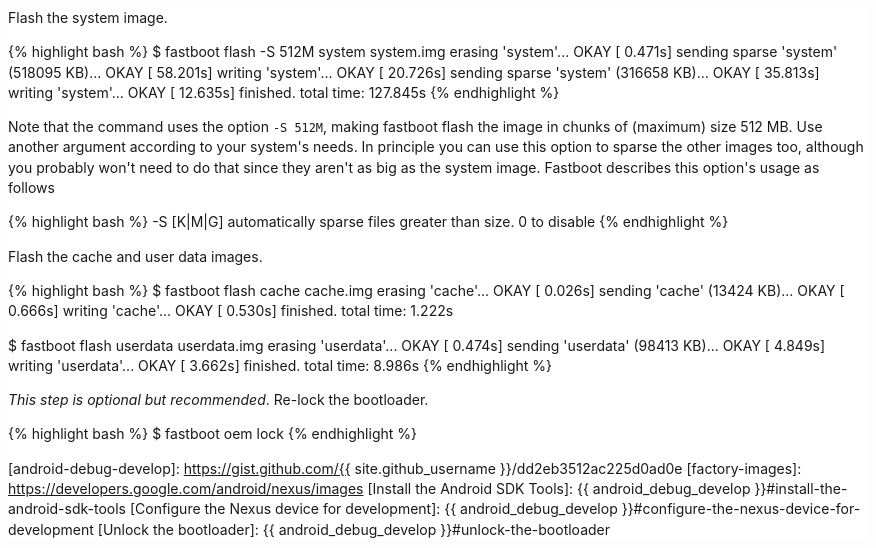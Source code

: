 Flash the system image.

{% highlight bash %}
$ fastboot flash -S 512M system system.img
erasing 'system'...
OKAY [  0.471s]
sending sparse 'system' (518095 KB)...
OKAY [ 58.201s]
writing 'system'...
OKAY [ 20.726s]
sending sparse 'system' (316658 KB)...
OKAY [ 35.813s]
writing 'system'...
OKAY [ 12.635s]
finished. total time: 127.845s
{% endhighlight %}

Note that the command uses the option `-S 512M`, making fastboot flash the
image in chunks of (maximum) size 512 MB.  Use another argument according to
your system's needs. In principle you can use this option to sparse the other
images too, although you probably won't need to do that since they aren't as
big as the system image.  Fastboot describes this option's usage as follows

{% highlight bash %}
  -S <size>[K|M|G]                         automatically sparse files greater
                                         than size.  0 to disable
{% endhighlight %}

Flash the cache and user data images.

{% highlight bash %}
$ fastboot flash cache cache.img
erasing 'cache'...
OKAY [  0.026s]
sending 'cache' (13424 KB)...
OKAY [  0.666s]
writing 'cache'...
OKAY [  0.530s]
finished. total time: 1.222s

$ fastboot flash userdata userdata.img
erasing 'userdata'...
OKAY [  0.474s]
sending 'userdata' (98413 KB)...
OKAY [  4.849s]
writing 'userdata'...
OKAY [  3.662s]
finished. total time: 8.986s
{% endhighlight %}

*This step is optional but recommended*. Re-lock the bootloader.

{% highlight bash %}
$ fastboot oem lock
{% endhighlight %}


[android-debug-develop]: https://gist.github.com/{{ site.github_username }}/dd2eb3512ac225d0ad0e
[factory-images]: https://developers.google.com/android/nexus/images
[Install the Android SDK Tools]: {{ android_debug_develop }}#install-the-android-sdk-tools
[Configure the Nexus device for development]: {{ android_debug_develop }}#configure-the-nexus-device-for-development
[Unlock the bootloader]: {{ android_debug_develop }}#unlock-the-bootloader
-----
## Work order:
Show the lines of the listing above with "system".

## The completed task:
: Flash the system image.
$ fastboot flash -S 512M system system.img
erasing 'system'...
sending sparse 'system' (518095 KB)...
writing 'system'...
sending sparse 'system' (316658 KB)...
writing 'system'...
your system's needs. In principle you can use this option to sparse the other
big as the system image.  Fastboot describes this option's usage as follows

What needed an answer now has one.